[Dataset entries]
((

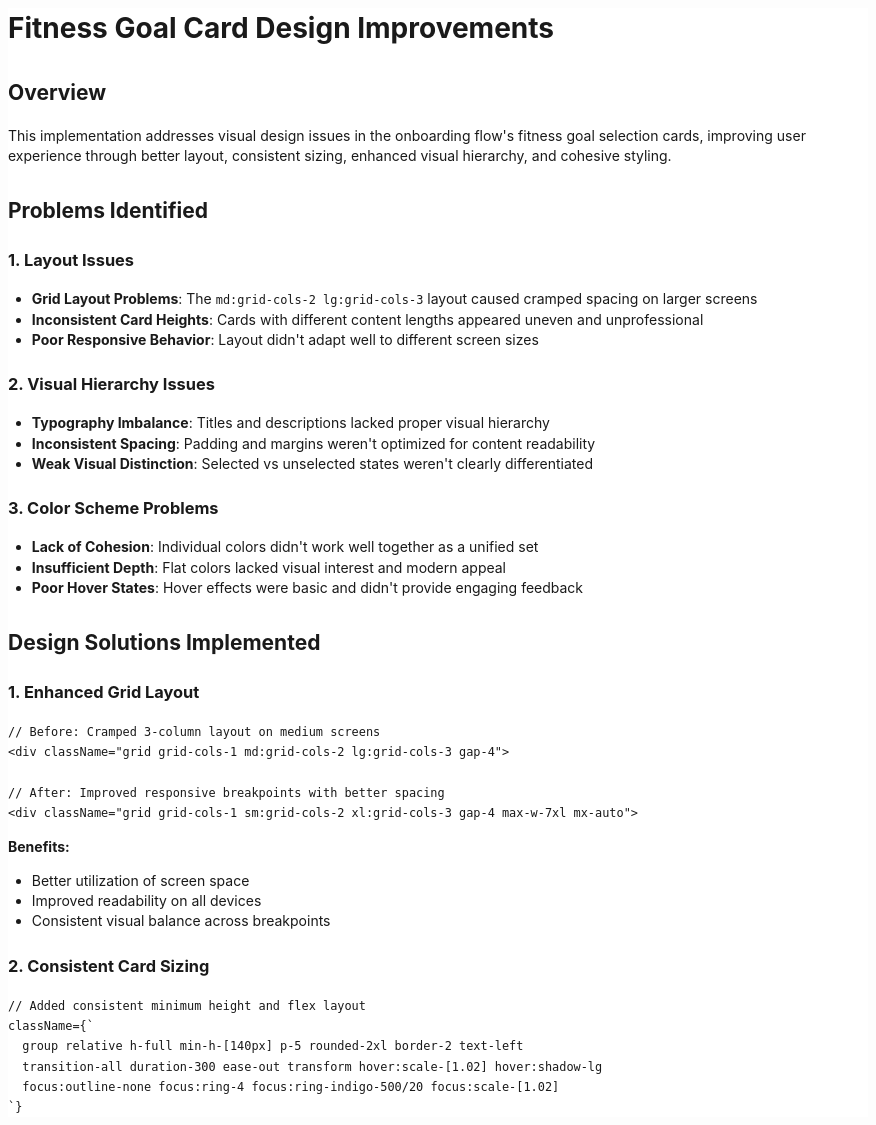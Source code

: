# Fitness Goal Card Design Improvements

## Overview
This implementation addresses visual design issues in the onboarding flow's fitness goal selection cards, improving user experience through better layout, consistent sizing, enhanced visual hierarchy, and cohesive styling.

## Problems Identified

### 1. Layout Issues
- **Grid Layout Problems**: The `md:grid-cols-2 lg:grid-cols-3` layout caused cramped spacing on larger screens
- **Inconsistent Card Heights**: Cards with different content lengths appeared uneven and unprofessional
- **Poor Responsive Behavior**: Layout didn't adapt well to different screen sizes

### 2. Visual Hierarchy Issues
- **Typography Imbalance**: Titles and descriptions lacked proper visual hierarchy
- **Inconsistent Spacing**: Padding and margins weren't optimized for content readability
- **Weak Visual Distinction**: Selected vs unselected states weren't clearly differentiated

### 3. Color Scheme Problems
- **Lack of Cohesion**: Individual colors didn't work well together as a unified set
- **Insufficient Depth**: Flat colors lacked visual interest and modern appeal
- **Poor Hover States**: Hover effects were basic and didn't provide engaging feedback

## Design Solutions Implemented

### 1. Enhanced Grid Layout
```tsx
// Before: Cramped 3-column layout on medium screens
<div className="grid grid-cols-1 md:grid-cols-2 lg:grid-cols-3 gap-4">

// After: Improved responsive breakpoints with better spacing
<div className="grid grid-cols-1 sm:grid-cols-2 xl:grid-cols-3 gap-4 max-w-7xl mx-auto">
```

**Benefits:**
- Better utilization of screen space
- Improved readability on all devices
- Consistent visual balance across breakpoints

### 2. Consistent Card Sizing
```tsx
// Added consistent minimum height and flex layout
className={`
  group relative h-full min-h-[140px] p-5 rounded-2xl border-2 text-left 
  transition-all duration-300 ease-out transform hover:scale-[1.02] hover:shadow-lg
  focus:outline-none focus:ring-4 focus:ring-indigo-500/20 focus:scale-[1.02]
`}
```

))

▶ INSTRUCTIONS FOR THE TASK
Could you return exactly the stretch of the data above that starts at the line with "- **Weak Visual" and ends at the line with "- **Insufficient Depth**: Flat", both lines included?

▶ OUTPUT OF THE TASK
- **Weak Visual Distinction**: Selected vs unselected states weren't clearly differentiated

### 3. Color Scheme Problems
- **Lack of Cohesion**: Individual colors didn't work well together as a unified set
- **Insufficient Depth**: Flat colors lacked visual interest and modern appeal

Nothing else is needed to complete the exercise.